Principal Investigator: Matt Grabau (Desert Landscape Conservation Cooperative)

Changes in temperature and precipitation due to climate change (and associated droughts, wildfires, extreme storms etc.) threaten important water sources, forests, wildlife habitat, and ecosystems across the Southwest and throughout the entire U.S. These threats cross political and man-made boundaries and therefore need to be addressed at larger landscape-level and regional scales. “Landscape conservation design” is one method that can be used by land and resource managers to support large scale conservation and ensure that small scale and local actions contribute to a landscape level vision. The Desert Landscape Conservation Cooperative (LCC) worked to develop a shared vision for conservation action in the Southwest through a collaborative process to identify shared conservation goals, stressors and vulnerabilities across Southwest landscapes, and potential management responses to changing climatic conditions.

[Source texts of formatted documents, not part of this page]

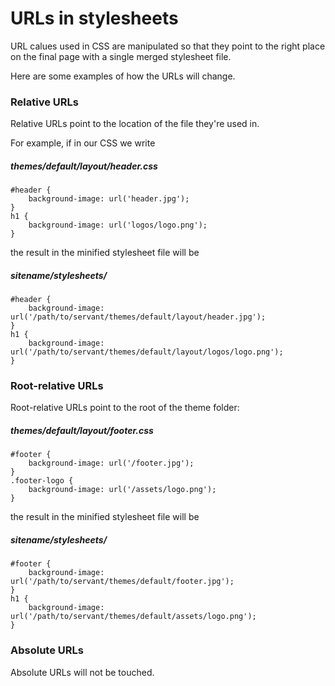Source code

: 
# URLs in stylesheets

URL calues used in CSS are manipulated so that they point to the right place on the final page with a single merged stylesheet file.

Here are some examples of how the URLs will change.



### Relative URLs

Relative URLs point to the location of the file they're used in.

For example, if in our CSS we write



##### themes/default/layout/header.css
	#header {
		background-image: url('header.jpg');
	}
	h1 {
		background-image: url('logos/logo.png');
	}

the result in the minified stylesheet file will be



##### sitename/stylesheets/
	#header {
		background-image: url('/path/to/servant/themes/default/layout/header.jpg');
	}
	h1 {
		background-image: url('/path/to/servant/themes/default/layout/logos/logo.png');
	}



### Root-relative URLs

Root-relative URLs point to the root of the theme folder:



##### themes/default/layout/footer.css
	#footer {
		background-image: url('/footer.jpg');
	}
	.footer-logo {
		background-image: url('/assets/logo.png');
	}

the result in the minified stylesheet file will be



##### sitename/stylesheets/
	#footer {
		background-image: url('/path/to/servant/themes/default/footer.jpg');
	}
	h1 {
		background-image: url('/path/to/servant/themes/default/assets/logo.png');
	}



### Absolute URLs

Absolute URLs will not be touched.

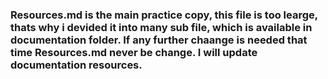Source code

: ### Resources.md is the main practice copy, this file is too learge, thats why i devided it into many sub file, which is available in documentation folder. If any further chaange is needed that time Resources.md never be change. I will update documentation resources.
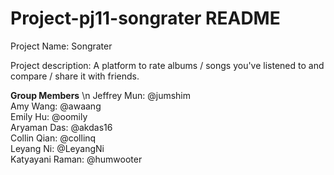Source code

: # Project-pj11-songrater README
Project Name: Songrater 

Project description: A platform to rate albums / songs you've listened to and compare / share it with friends. 

__Group Members__ \n
Jeffrey Mun: @jumshim \
Amy Wang: @awaang \
Emily Hu: @oomily \
Aryaman Das: @akdas16 \
Collin Qian: @collinq \
Leyang Ni: @LeyangNi \
Katyayani Raman: @humwooter 
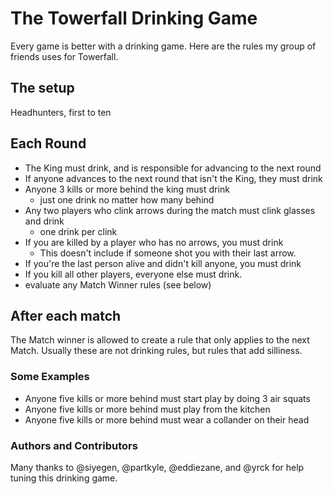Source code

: # The Towerfall Drinking Game

Every game is better with a drinking game. Here are the rules my group of friends uses for Towerfall.

## The setup 
Headhunters, first to ten

## Each Round
* The King must drink, and is responsible for advancing to the next round
* If anyone advances to the next round that isn't the King, they must drink
* Anyone 3 kills or more behind the king must drink
  * just one drink no matter how many behind
* Any two players who clink arrows during the match must clink glasses and drink 
  * one drink per clink
* If you are killed by a player who has no arrows, you must drink
  * This doesn't include if someone shot you with their last arrow.
* If you're the last person alive and didn't kill anyone, you must drink
* If you kill all other players, everyone else must drink.
* evaluate any Match Winner rules (see below)

## After each match
The Match winner is allowed to create a rule that only applies to the next Match. Usually these are not drinking rules, but rules that add silliness. 

### Some Examples
* Anyone five kills or more behind must start play by doing 3 air squats
* Anyone five kills or more behind must play from the kitchen
* Anyone five kills or more behind must wear a collander on their head

### Authors and Contributors
Many thanks to @siyegen, @partkyle, @eddiezane, and @yrck for help tuning this drinking game.
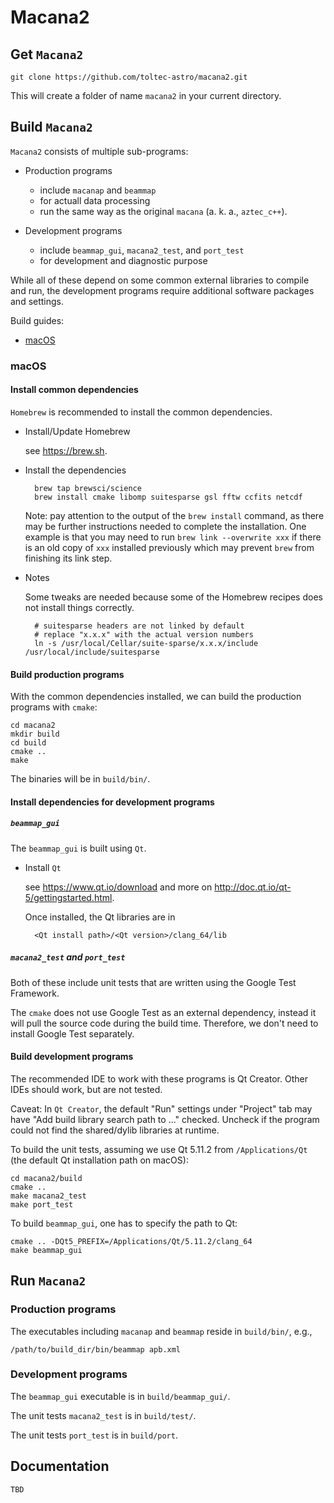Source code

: # Macana2


## Get `Macana2`

    git clone https://github.com/toltec-astro/macana2.git

This will create a folder of name `macana2` in your current directory.


## Build `Macana2`

`Macana2` consists of multiple sub-programs:

* Production programs

    * include `macanap` and `beammap`
    * for actuall data processing
    * run the same way as the original `macana` (a. k. a., `aztec_c++`).

* Development programs

    * include `beammap_gui`, `macana2_test`, and `port_test`
    * for development and diagnostic purpose

While all of these depend on some common external libraries to compile and
run, the development programs require additional software packages and settings.

Build guides:

* [macOS](#macos)

### macOS

#### Install common dependencies

`Homebrew` is recommended to install the common dependencies.

* Install/Update Homebrew

    see <https://brew.sh>.

* Install the dependencies

        brew tap brewsci/science
        brew install cmake libomp suitesparse gsl fftw ccfits netcdf

    Note: pay attention to the output of the `brew install` command, as there
    may be further instructions needed to complete the installation. One
    example is that you may need to run `brew link --overwrite xxx` if there is
    an old copy of `xxx` installed previously which may prevent `brew` from
    finishing its link step.

* Notes

    Some tweaks are needed because some of the Homebrew recipes does not install
    things correctly.

        # suitesparse headers are not linked by default
        # replace "x.x.x" with the actual version numbers
        ln -s /usr/local/Cellar/suite-sparse/x.x.x/include /usr/local/include/suitesparse

#### Build production programs

With the common dependencies installed, we can build the production programs
with `cmake`:

    cd macana2
    mkdir build
    cd build
    cmake ..
    make

The binaries will be in `build/bin/`.

#### Install dependencies for development programs

##### `beammap_gui`

The `beammap_gui` is built using `Qt`.

* Install `Qt`

    see <https://www.qt.io/download> and more on <http://doc.qt.io/qt-5/gettingstarted.html>.

    Once installed, the Qt libraries are in

        <Qt install path>/<Qt version>/clang_64/lib

##### `macana2_test` and `port_test`

Both of these include unit tests that are written using the Google Test
Framework.

The `cmake` does not use Google Test as an external dependency, instead it will
pull the source code during the build time. Therefore, we don't need to install
Google Test separately.

#### Build development programs

The recommended IDE to work with these programs is Qt Creator. Other IDEs
should work, but are not tested.

Caveat: In `Qt Creator`, the default "Run" settings under "Project" tab may have "Add build library search path to ..." checked.
Uncheck if the program could not find the shared/dylib libraries at runtime.

To build the unit tests, assuming we use
Qt 5.11.2 from `/Applications/Qt` (the default Qt installation path on macOS):

    cd macana2/build
    cmake ..
    make macana2_test
    make port_test

To build `beammap_gui`, one has to specify the path to Qt:

    cmake .. -DQt5_PREFIX=/Applications/Qt/5.11.2/clang_64
    make beammap_gui

## Run `Macana2`

### Production programs

The executables including `macanap` and `beammap` reside in `build/bin/`, e.g.,

    /path/to/build_dir/bin/beammap apb.xml

### Development programs

The `beammap_gui` executable is in `build/beammap_gui/`.

The unit tests `macana2_test` is in `build/test/`.

The unit tests `port_test` is in `build/port`.


## Documentation

    TBD
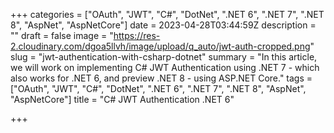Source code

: +++
categories = ["OAuth", "JWT", "C#", "DotNet", ".NET 6", ".NET 7", ".NET 8", "AspNet", "AspNetCore"]
date = 2023-04-28T03:44:59Z
description = ""
draft = false
image = "https://res-2.cloudinary.com/dgoa5llvh/image/upload/q_auto/jwt-auth-cropped.png"
slug = "jwt-authentication-with-csharp-dotnet"
summary = "In this article, we will work on implementing C# JWT Authentication using .NET 7 - which also works for .NET 6, and preview .NET 8 - using ASP.NET Core."
tags = ["OAuth", "JWT", "C#", "DotNet", ".NET 6", ".NET 7", ".NET 8", "AspNet", "AspNetCore"]
title = "C# JWT Authentication .NET 6"

+++


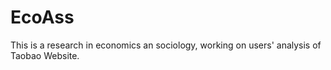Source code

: # EcoAss
This is a research in economics an sociology, working on users' analysis of Taobao Website.
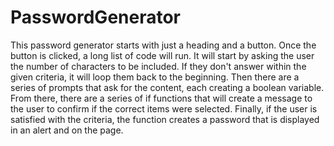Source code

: # PasswordGenerator

This password generator starts with just a heading and a button.  Once the button is clicked, a long list of code will run.  It will start by asking the user the number of characters to be included.  If they don't answer within the given criteria, it will loop them back to the beginning.  Then there are a series of prompts that ask for the content, each creating a boolean variable.  From there, there are a series of if functions that will create a message to the user to confirm if the correct items were selected.  Finally, if the user is satisfied with the criteria, the function creates a password that is displayed in an alert and on the page.  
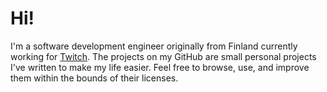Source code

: # Hi!

I'm a software development engineer originally from Finland currently working for [Twitch](https://www.twitch.tv/3v). The projects on my GitHub are small personal projects I've written to make my life easier. Feel free to browse, use, and improve them within the bounds of their licenses.
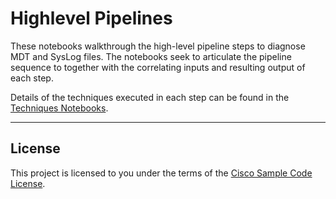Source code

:# Highlevel Pipelines

These notebooks walkthrough the high-level pipeline steps to diagnose MDT and SysLog files.  The notebooks seek to articulate the pipeline sequence to together with the correlating inputs and resulting output of each step. 

Details of the techniques executed in each step can be found in the [Techniques Notebooks](../techniques).

---

## License

This project is licensed to you under the terms of the [Cisco Sample Code License](./LICENSE).
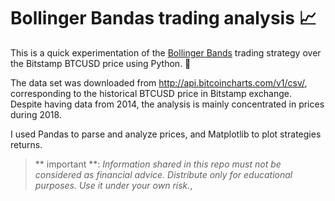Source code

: # Bollinger Bandas trading analysis 📈

This is a quick experimentation of the [Bollinger Bands](https://en.wikipedia.org/wiki/Bollinger_Bands) trading strategy over the Bitstamp BTCUSD price using Python. 🐍

The data set was downloaded from http://api.bitcoincharts.com/v1/csv/, corresponding to the historical BTCUSD price in Bitstamp exchange. Despite having data from 2014, the analysis is mainly concentrated in prices during 2018.

I used Pandas to parse and analyze prices, and Matplotlib to plot strategies returns.

> ** important **: _Information shared in this repo must not be considered as financial advice. Distribute only for educational purposes. Use it under your own risk._,
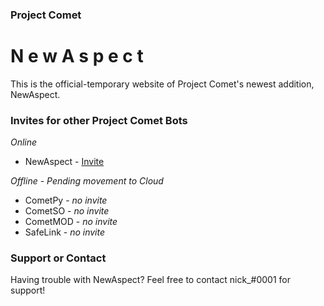 ### Project Comet

# <span style="--index: 0">N</span> <span style="--index: 1">e</span> <span style="--index: 2">w</span> <span style="--index: 3">A</span> <span style="--index: 4">s</span> <span style="--index: 5">p</span> <span style="--index: 6">e</span> <span style="--index: 7">c</span> <span style="--index: 8">t</span> <link href="style.css" rel="stylesheet" type="text/css">

This is the official-temporary website of Project Comet's newest addition, NewAspect.

### Invites for other Project Comet Bots

*Online*

* NewAspect - [Invite](https://discord.com/api/oauth2/authorize?client_id=593285216152453126&permissions=8&scope=bot)

*Offline - Pending movement to Cloud*

* CometPy - *no invite*
* CometSO - *no invite*
* CometMOD - *no invite*
* SafeLink - *no invite*


### Support or Contact

Having trouble with NewAspect? Feel free to contact nick_#0001 for support!
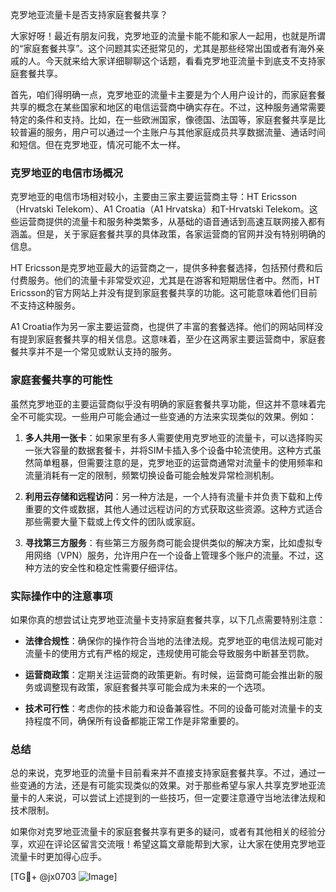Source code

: 克罗地亚流量卡是否支持家庭套餐共享？

大家好呀！最近有朋友问我，克罗地亚的流量卡能不能和家人一起用，也就是所谓的“家庭套餐共享”。这个问题其实还挺常见的，尤其是那些经常出国或者有海外亲戚的人。今天就来给大家详细聊聊这个话题，看看克罗地亚流量卡到底支不支持家庭套餐共享。

首先，咱们得明确一点，克罗地亚的流量卡主要是为个人用户设计的，而家庭套餐共享的概念在某些国家和地区的电信运营商中确实存在。不过，这种服务通常需要特定的条件和支持。比如，在一些欧洲国家，像德国、法国等，家庭套餐共享是比较普遍的服务，用户可以通过一个主账户与其他家庭成员共享数据流量、通话时间和短信。但在克罗地亚，情况可能不太一样。

### 克罗地亚的电信市场概况

克罗地亚的电信市场相对较小，主要由三家主要运营商主导：HT Ericsson（Hrvatski Telekom）、A1 Croatia（A1 Hrvatska）和T-Hrvatski Telekom。这些运营商提供的流量卡和服务种类繁多，从基础的语音通话到高速互联网接入都有涵盖。但是，关于家庭套餐共享的具体政策，各家运营商的官网并没有特别明确的信息。

HT Ericsson是克罗地亚最大的运营商之一，提供多种套餐选择，包括预付费和后付费服务。他们的流量卡非常受欢迎，尤其是在游客和短期居住者中。然而，HT Ericsson的官方网站上并没有提到家庭套餐共享的功能。这可能意味着他们目前不支持这种服务。

A1 Croatia作为另一家主要运营商，也提供了丰富的套餐选择。他们的网站同样没有提到家庭套餐共享的相关信息。这意味着，至少在这两家主要运营商中，家庭套餐共享并不是一个常见或默认支持的服务。

### 家庭套餐共享的可能性

虽然克罗地亚的主要运营商似乎没有明确的家庭套餐共享功能，但这并不意味着完全不可能实现。一些用户可能会通过一些变通的方法来实现类似的效果。例如：

1. **多人共用一张卡**：如果家里有多人需要使用克罗地亚的流量卡，可以选择购买一张大容量的数据套餐卡，并将SIM卡插入多个设备中轮流使用。这种方式虽然简单粗暴，但需要注意的是，克罗地亚的运营商通常对流量卡的使用频率和流量消耗有一定的限制，频繁切换设备可能会触发异常检测机制。

2. **利用云存储和远程访问**：另一种方法是，一个人持有流量卡并负责下载和上传重要的文件或数据，其他人通过远程访问的方式获取这些资源。这种方式适合那些需要大量下载或上传文件的团队或家庭。

3. **寻找第三方服务**：有些第三方服务商可能会提供类似的解决方案，比如虚拟专用网络（VPN）服务，允许用户在一个设备上管理多个账户的流量。不过，这种方法的安全性和稳定性需要仔细评估。

### 实际操作中的注意事项

如果你真的想尝试让克罗地亚流量卡支持家庭套餐共享，以下几点需要特别注意：

- **法律合规性**：确保你的操作符合当地的法律法规。克罗地亚的电信法规可能对流量卡的使用方式有严格的规定，违规使用可能会导致服务中断甚至罚款。
  
- **运营商政策**：定期关注运营商的政策更新。有时候，运营商可能会推出新的服务或调整现有政策，家庭套餐共享可能会成为未来的一个选项。

- **技术可行性**：考虑你的技术能力和设备兼容性。不同的设备可能对流量卡的支持程度不同，确保所有设备都能正常工作是非常重要的。

### 总结

总的来说，克罗地亚的流量卡目前看来并不直接支持家庭套餐共享。不过，通过一些变通的方法，还是有可能实现类似的效果。对于那些希望与家人共享克罗地亚流量卡的人来说，可以尝试上述提到的一些技巧，但一定要注意遵守当地法律法规和技术限制。

如果你对克罗地亚流量卡的家庭套餐共享有更多的疑问，或者有其他相关的经验分享，欢迎在评论区留言交流哦！希望这篇文章能帮到大家，让大家在使用克罗地亚流量卡时更加得心应手。

[TG💪+ @jx0703 ![Image](https://github.com/user-attachments/assets/dbca1d08-cadb-493c-b0ec-ad6f7a83f270)]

Through this project, the SW CASC supported the Desert LCC in their efforts to collect data and information about important Southwest resources, create scenarios of the future that include the effects of climate change and other landscape stressors on important resources, and develop a list of possible collaborative adaptation responses that are useful and implementable by partners. The Desert LCC hosted workshops to bring together regional partners to incorporate existing information and ideas into a current assessment of resource conditions and facilitating broad stakeholder participation in the landscape conservation design process in pilot areas across the Southwest. The Desert LCC used these workshops to develop reports that included a prioritization of science needed to support future landscape conservation design work, and recommendations for filling these information gaps.